> WORK INSTRUCTIONS: This exercise asks for a copy of each line in the records below with the word "which" in it.

DATA EXTRACT below:

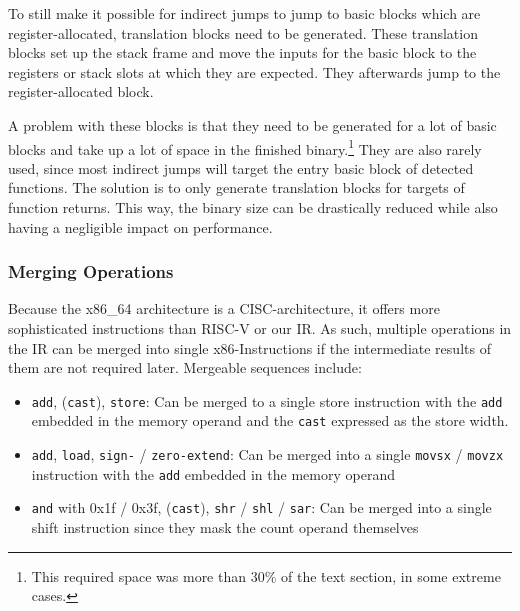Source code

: \documentclass[course=eragp]{aspdoc}
\begin{document}
\par

To still make it possible for indirect jumps to jump to basic blocks which are register-allocated,
translation blocks need to be generated.
These translation blocks set up the stack frame and move the inputs for the basic block to the
registers or stack slots at which they are expected.
They afterwards jump to the register-allocated block.

\par

A problem with these blocks is that they need to be generated for a lot of basic blocks and take up
a lot of space in the finished binary.\footnote{This required space was more than 30\% of the
    \.text section, in some extreme cases.}
They are also rarely used, since most indirect jumps will target the entry basic block of detected
functions.
The solution is to only generate translation blocks for targets of function returns. This way, the binary size can be
drastically reduced while also having a negligible impact on performance.

\subsubsection{Merging Operations}
Because the x86\_64 architecture is a CISC-architecture, it offers more sophisticated
instructions than RISC-V or our IR. As such, multiple operations in the IR can be merged
into single x86-Instructions if the intermediate results of them are not required later.
Mergeable sequences include:
\begin{itemize}
    \item \texttt{add}, (\texttt{cast}), \texttt{store}: Can be merged to a single store instruction with the
          \texttt{add} embedded in the memory operand and the \texttt{cast} expressed as the store width.
    \item \texttt{add}, \texttt{load}, \texttt{sign-} / \texttt{zero-extend}: Can be merged into a
          single \texttt{movsx} / \texttt{movzx} instruction with the \texttt{add} embedded in the memory operand
    \item \texttt{and} with 0x1f / 0x3f, (\texttt{cast}), \texttt{shr} / \texttt{shl} / \texttt{sar}:
          Can be merged into a single shift instruction since they mask the count operand themselves
\end{itemize}
\end{document}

End of DATA EXTRACT.

> EXERCISE OUTPUT:
To still make it possible for indirect jumps to jump to basic blocks which are register-allocated,
registers or stack slots at which they are expected.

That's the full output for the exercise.